Metabase Enterprise Edition additionally allows you to organize SQL snippets into folders much like collections organize questions and dashboards. You can set permissions on these folders to restrict access to sensitive SQL, or simply to ensure that users don’t have to wade through folders irrelevant to their domain.

Creating a snippet folder in Metabase Enterprise Edition.

If you find yourself writing a long snippet, and that snippet returns a set of a results (i.e., the snippet isn’t just a WHERE clause—it’s a query in its own right), consider saving the query as a question for others to reference in their queries.

Saved questions as building blocks

For larger chunks of SQL code that are of interest by themselves, consider saving that code as a question. That is, after all, what most people do with Metabase: they ask questions.

Questions can be grouped together in dashboards, but they can also be used as building blocks for bigger queries, just like you could pull together multiple snippets in a query.

Suppose you write a query and save it as a question. You can inject it in another query like this:

SELECT *
FROM {{#123}}

where the 123 is the question’s ID. You could also use the question as a Common Table Expression (CTE):

WITH active_users AS {{#123}}
SELECT *
FROM Active Users

Saved questions are a low-effort way to modularize your analysis. The biggest advantage of modularizing your queries via saved questions (as opposed to SQL snippets) is that you can run saved questions independently and see their results, which makes questions much easier to debug than snippets.

You could, alternatively, simply duplicate a question and build from the previous question, but this duplication comes at a cost. You now have the same code in two questions; if you later find an error in one question, you’ll also have to correct the error in the other question - assuming you remember that they share the same code. By simply referring to a saved question, you’d only need to update the code in one place.
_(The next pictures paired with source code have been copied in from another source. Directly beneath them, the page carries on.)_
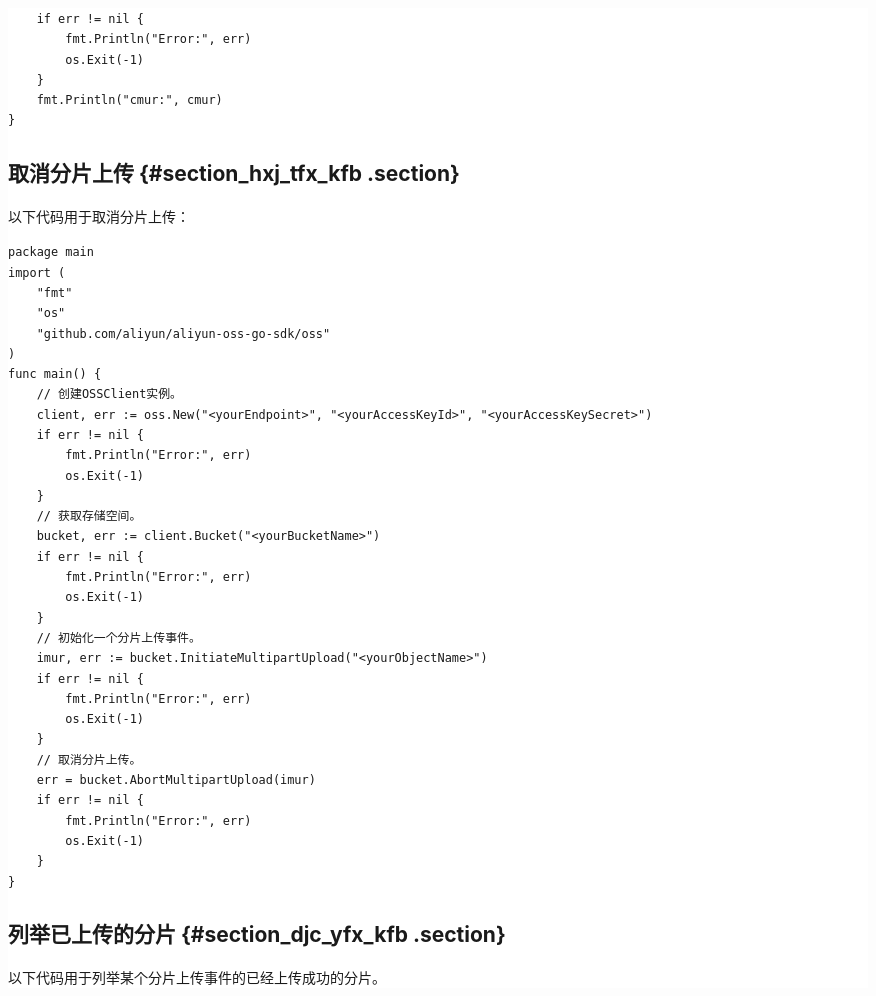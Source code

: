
 ```
    if err != nil {
        fmt.Println("Error:", err)
        os.Exit(-1)
    }
    fmt.Println("cmur:", cmur)
}
```

## 取消分片上传 {#section_hxj_tfx_kfb .section}

以下代码用于取消分片上传：

```
package main
import (
    "fmt"
    "os"
    "github.com/aliyun/aliyun-oss-go-sdk/oss"
)
func main() {
    // 创建OSSClient实例。
    client, err := oss.New("<yourEndpoint>", "<yourAccessKeyId>", "<yourAccessKeySecret>")
    if err != nil {
        fmt.Println("Error:", err)
        os.Exit(-1)
    }
    // 获取存储空间。
    bucket, err := client.Bucket("<yourBucketName>")
    if err != nil {
        fmt.Println("Error:", err)
        os.Exit(-1)
    }
    // 初始化一个分片上传事件。
    imur, err := bucket.InitiateMultipartUpload("<yourObjectName>")
    if err != nil {
        fmt.Println("Error:", err)
        os.Exit(-1)
    }
    // 取消分片上传。
    err = bucket.AbortMultipartUpload(imur)
    if err != nil {
        fmt.Println("Error:", err)
        os.Exit(-1)
    }
}
```

## 列举已上传的分片 {#section_djc_yfx_kfb .section}

以下代码用于列举某个分片上传事件的已经上传成功的分片。
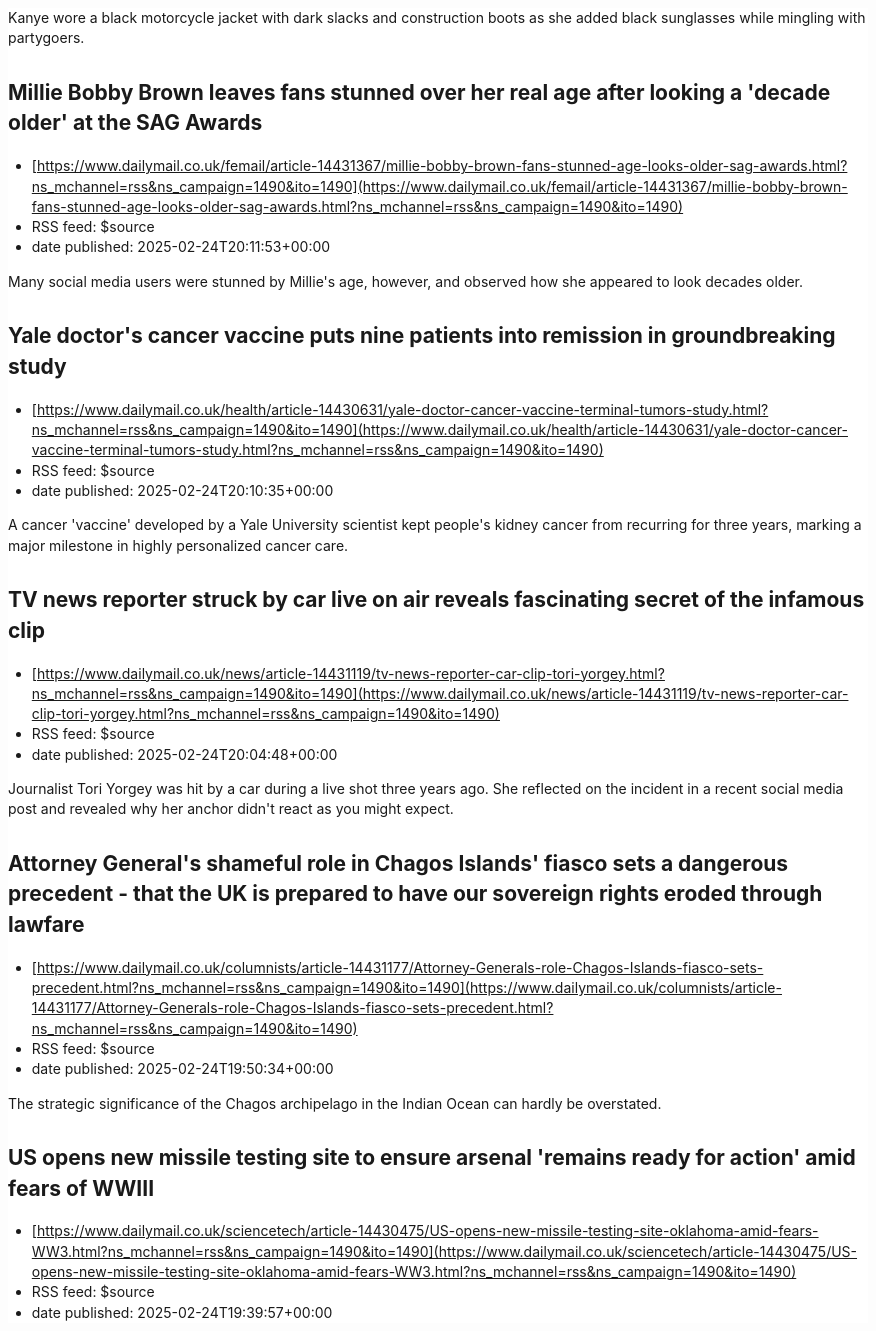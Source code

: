 Kanye wore a black motorcycle jacket with dark slacks and construction boots as she added black sunglasses while mingling with partygoers.

## Millie Bobby Brown leaves fans stunned over her real age after looking a 'decade older' at the SAG Awards
 - [https://www.dailymail.co.uk/femail/article-14431367/millie-bobby-brown-fans-stunned-age-looks-older-sag-awards.html?ns_mchannel=rss&ns_campaign=1490&ito=1490](https://www.dailymail.co.uk/femail/article-14431367/millie-bobby-brown-fans-stunned-age-looks-older-sag-awards.html?ns_mchannel=rss&ns_campaign=1490&ito=1490)
 - RSS feed: $source
 - date published: 2025-02-24T20:11:53+00:00

Many social media users were stunned by Millie's age, however, and observed how she appeared to look decades older.

## Yale doctor's cancer vaccine puts nine patients into remission in groundbreaking study
 - [https://www.dailymail.co.uk/health/article-14430631/yale-doctor-cancer-vaccine-terminal-tumors-study.html?ns_mchannel=rss&ns_campaign=1490&ito=1490](https://www.dailymail.co.uk/health/article-14430631/yale-doctor-cancer-vaccine-terminal-tumors-study.html?ns_mchannel=rss&ns_campaign=1490&ito=1490)
 - RSS feed: $source
 - date published: 2025-02-24T20:10:35+00:00

A cancer 'vaccine' developed by a Yale University scientist kept people's kidney cancer from recurring for three years, marking a major milestone in highly personalized cancer care.

## TV news reporter struck by car live on air reveals fascinating secret of the infamous clip
 - [https://www.dailymail.co.uk/news/article-14431119/tv-news-reporter-car-clip-tori-yorgey.html?ns_mchannel=rss&ns_campaign=1490&ito=1490](https://www.dailymail.co.uk/news/article-14431119/tv-news-reporter-car-clip-tori-yorgey.html?ns_mchannel=rss&ns_campaign=1490&ito=1490)
 - RSS feed: $source
 - date published: 2025-02-24T20:04:48+00:00

Journalist Tori Yorgey was hit by a car during a live shot three years ago. She reflected on the incident in a recent social media post and revealed why her anchor didn't react as you might expect.

## Attorney General's shameful role in Chagos Islands' fiasco sets a dangerous precedent - that the UK is prepared to have our sovereign rights eroded through lawfare
 - [https://www.dailymail.co.uk/columnists/article-14431177/Attorney-Generals-role-Chagos-Islands-fiasco-sets-precedent.html?ns_mchannel=rss&ns_campaign=1490&ito=1490](https://www.dailymail.co.uk/columnists/article-14431177/Attorney-Generals-role-Chagos-Islands-fiasco-sets-precedent.html?ns_mchannel=rss&ns_campaign=1490&ito=1490)
 - RSS feed: $source
 - date published: 2025-02-24T19:50:34+00:00

The strategic significance of the Chagos archipelago in the Indian Ocean can hardly be overstated.

## US opens new missile testing site to ensure arsenal 'remains ready for action' amid fears of WWIII
 - [https://www.dailymail.co.uk/sciencetech/article-14430475/US-opens-new-missile-testing-site-oklahoma-amid-fears-WW3.html?ns_mchannel=rss&ns_campaign=1490&ito=1490](https://www.dailymail.co.uk/sciencetech/article-14430475/US-opens-new-missile-testing-site-oklahoma-amid-fears-WW3.html?ns_mchannel=rss&ns_campaign=1490&ito=1490)
 - RSS feed: $source
 - date published: 2025-02-24T19:39:57+00:00
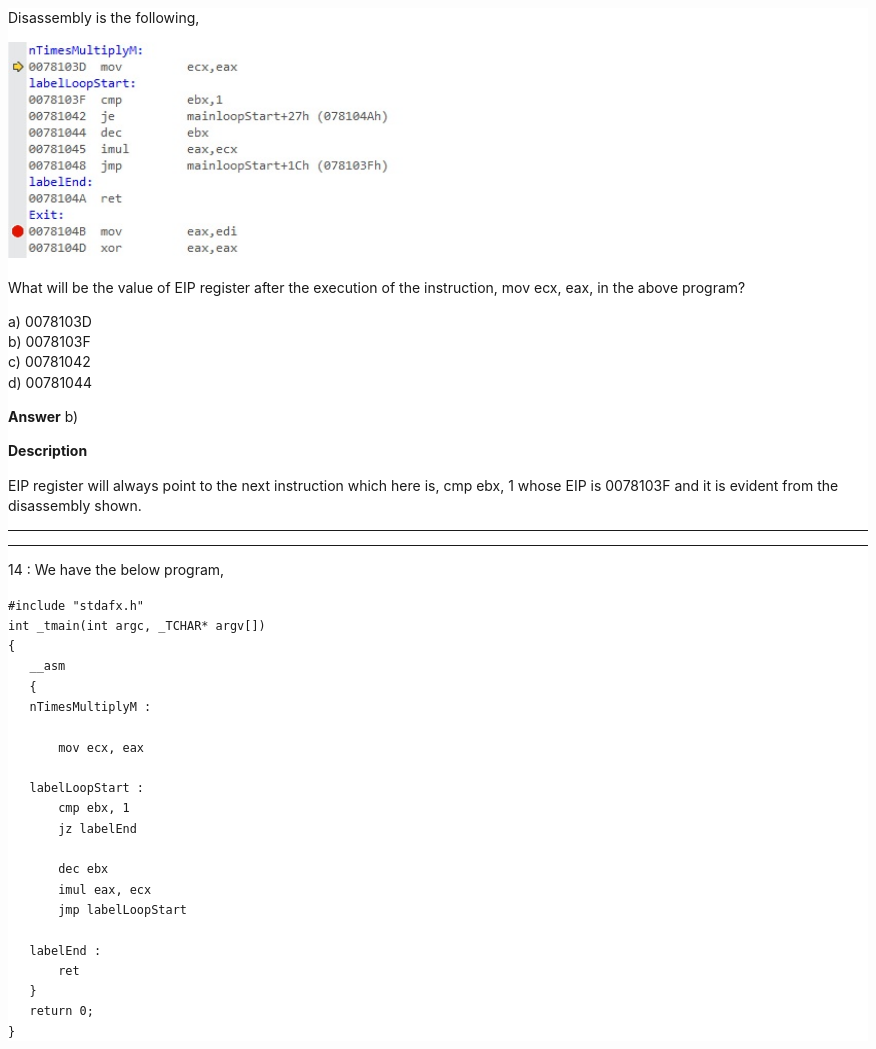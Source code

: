 Disassembly is the following,  

<img src="Images/Q_57_13.jpg" width="400"/>

 What will be the value of EIP register after the execution of the instruction, mov ecx, eax, in the above program?  

 a) 0078103D  
 b) 0078103F  
 c) 00781042  
 d) 00781044  

 **Answer** b) 

 **Description**   

 EIP register will always point to the next instruction which here is, cmp ebx, 1 whose EIP is 0078103F and it is evident from the disassembly shown.  

 ---
 ---


 14 : We have the below program,  

 ```
#include "stdafx.h"
int _tmain(int argc, _TCHAR* argv[])
{
    __asm
    {
    nTimesMultiplyM :

        mov ecx, eax

    labelLoopStart :
        cmp ebx, 1
        jz labelEnd

        dec ebx
        imul eax, ecx
        jmp labelLoopStart

    labelEnd :
        ret
    }
    return 0;
}
```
For example, if you’re a startup, you’ll likely have data on users scattered across normalized tables. In Metabase, you can join those tables in various ways to create a set of questions that your users will be interested in, which allows them to build off those results, referencing those questions in their own queries to slice the data in a particular way.

Database views

If you’re thinking that saved questions seem a lot like views in a database, you’re right. The advantage with a question is that you don’t need to be an admin to create them, and you can create questions on the fly and nest them in other questions. The disadvantage is that a question is a Metabase construct, and you won’t get the performance optimizations of a view native to your database (if there are any). Also, when referring to another question in your SQL code, keep in mind that you can only access the results of the question: you can’t access the query itself, meaning you can’t reference any variables that might be present in it.

If you find that people are often referring to a question in Metabase as the foundation for their queries, consider talking to your database admin about creating a materialized view that returns the same result set as that saved question. The advantage of a materialized view is that the database won’t have to recompute the results each time; the materialized view will behave a lot like an actual table in a database.

Using other saved questions in SQL templates is great for when you don’t have access to create views in the database, or if you’re just exploring your data and don’t want to create views.

As you grow, push business logic further up the pipeline

Much of analytics is simply slicing the data in different ways to get a better feel for the stories it can tell. As you find your analytics footing, you won’t necessarily know which slices of the data are going to help you make the best decisions for your company.

As your organization’s analytics setup matures, you’ll want to push business logic further up the pipeline, so that the tables that people find in Metabase group together logical units of your business. Curating and building on a core set of saved questions is an easy way to sort out which data matters the most to your organization.